Mendagri Dorong Transformasi Kerja ASN Daerah, WFH dan Efisiensi Anggaran Jadi Prioritas
Kebijakan ini merupakan tindak lanjut dari penerapan sistem kerja fleksibel, termasuk skema work from home (WFH), yang kini mulai diberlakukan bagi ASN di tingkat daerah. Melalui aturan tersebut, pemerintah daerah diharapkan mampu menyesuaikan pola kerja dengan perkembangan zaman tanpa mengurangi produktivitas.
Selain pengaturan kerja jarak jauh, pemerintah juga menginstruksikan pembatasan perjalanan dinas yang dinilai tidak mendesak. Langkah ini bertujuan untuk menekan pengeluaran daerah sekaligus memastikan anggaran digunakan secara lebih efektif dan tepat sasaran.
Penerapan kebijakan ini telah dimulai sejak awal April 2026 dan akan terus diawasi serta dievaluasi secara berkala. Evaluasi dilakukan untuk memastikan pelaksanaan kebijakan berjalan optimal serta memberikan dampak nyata terhadap kinerja birokrasi.
Pemerintah menegaskan bahwa perubahan sistem kerja tidak boleh berdampak pada menurunnya kualitas layanan kepada masyarakat. ASN tetap dituntut menjaga profesionalisme, disiplin, dan kinerja meskipun bekerja dari lokasi yang lebih fleksibel.

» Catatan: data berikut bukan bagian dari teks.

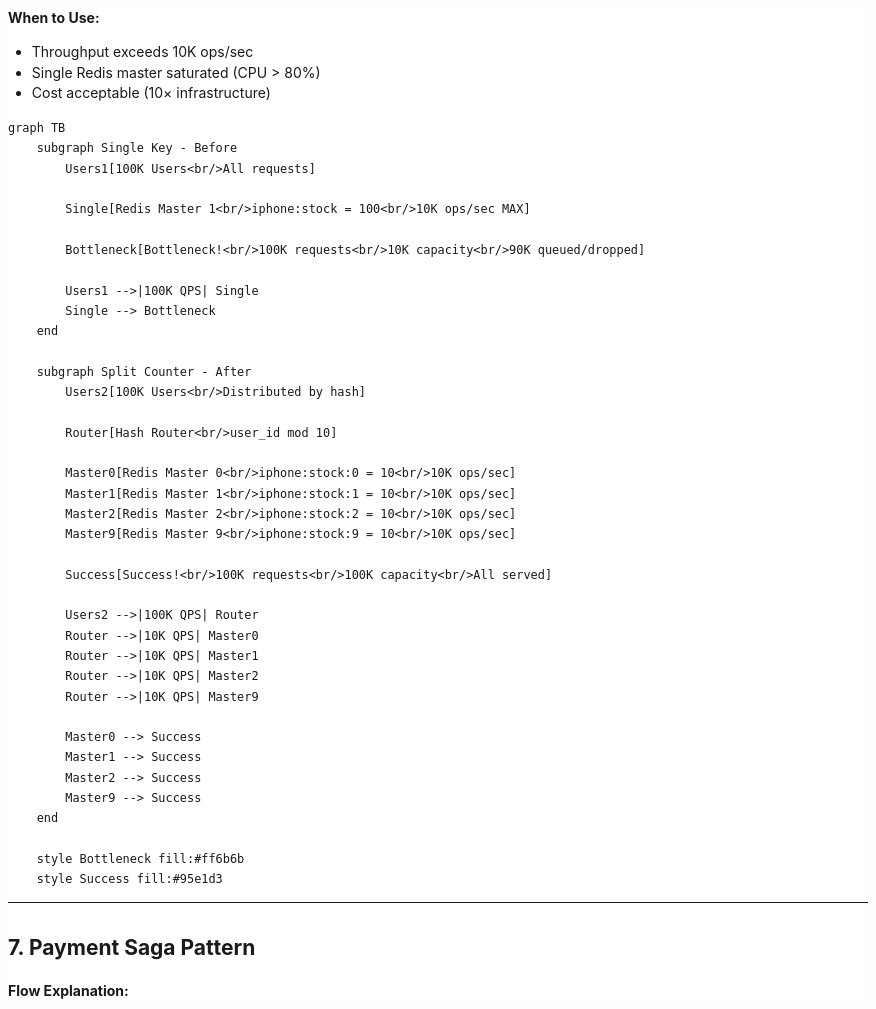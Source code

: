 **When to Use:**
- Throughput exceeds 10K ops/sec
- Single Redis master saturated (CPU > 80%)
- Cost acceptable (10× infrastructure)

```mermaid
graph TB
    subgraph Single Key - Before
        Users1[100K Users<br/>All requests]
        
        Single[Redis Master 1<br/>iphone:stock = 100<br/>10K ops/sec MAX]
        
        Bottleneck[Bottleneck!<br/>100K requests<br/>10K capacity<br/>90K queued/dropped]
        
        Users1 -->|100K QPS| Single
        Single --> Bottleneck
    end
    
    subgraph Split Counter - After
        Users2[100K Users<br/>Distributed by hash]
        
        Router[Hash Router<br/>user_id mod 10]
        
        Master0[Redis Master 0<br/>iphone:stock:0 = 10<br/>10K ops/sec]
        Master1[Redis Master 1<br/>iphone:stock:1 = 10<br/>10K ops/sec]
        Master2[Redis Master 2<br/>iphone:stock:2 = 10<br/>10K ops/sec]
        Master9[Redis Master 9<br/>iphone:stock:9 = 10<br/>10K ops/sec]
        
        Success[Success!<br/>100K requests<br/>100K capacity<br/>All served]
        
        Users2 -->|100K QPS| Router
        Router -->|10K QPS| Master0
        Router -->|10K QPS| Master1
        Router -->|10K QPS| Master2
        Router -->|10K QPS| Master9
        
        Master0 --> Success
        Master1 --> Success
        Master2 --> Success
        Master9 --> Success
    end
    
    style Bottleneck fill:#ff6b6b
    style Success fill:#95e1d3
```

---

## 7. Payment Saga Pattern

**Flow Explanation:**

Melalui kebijakan ini, diharapkan terbentuk budaya kerja baru yang adaptif, efisien, dan berorientasi pada hasil. Transformasi tersebut juga menjadi bagian dari agenda reformasi birokrasi untuk menciptakan tata kelola pemerintahan yang lebih modern serta responsif terhadap kebutuhan masyarakat.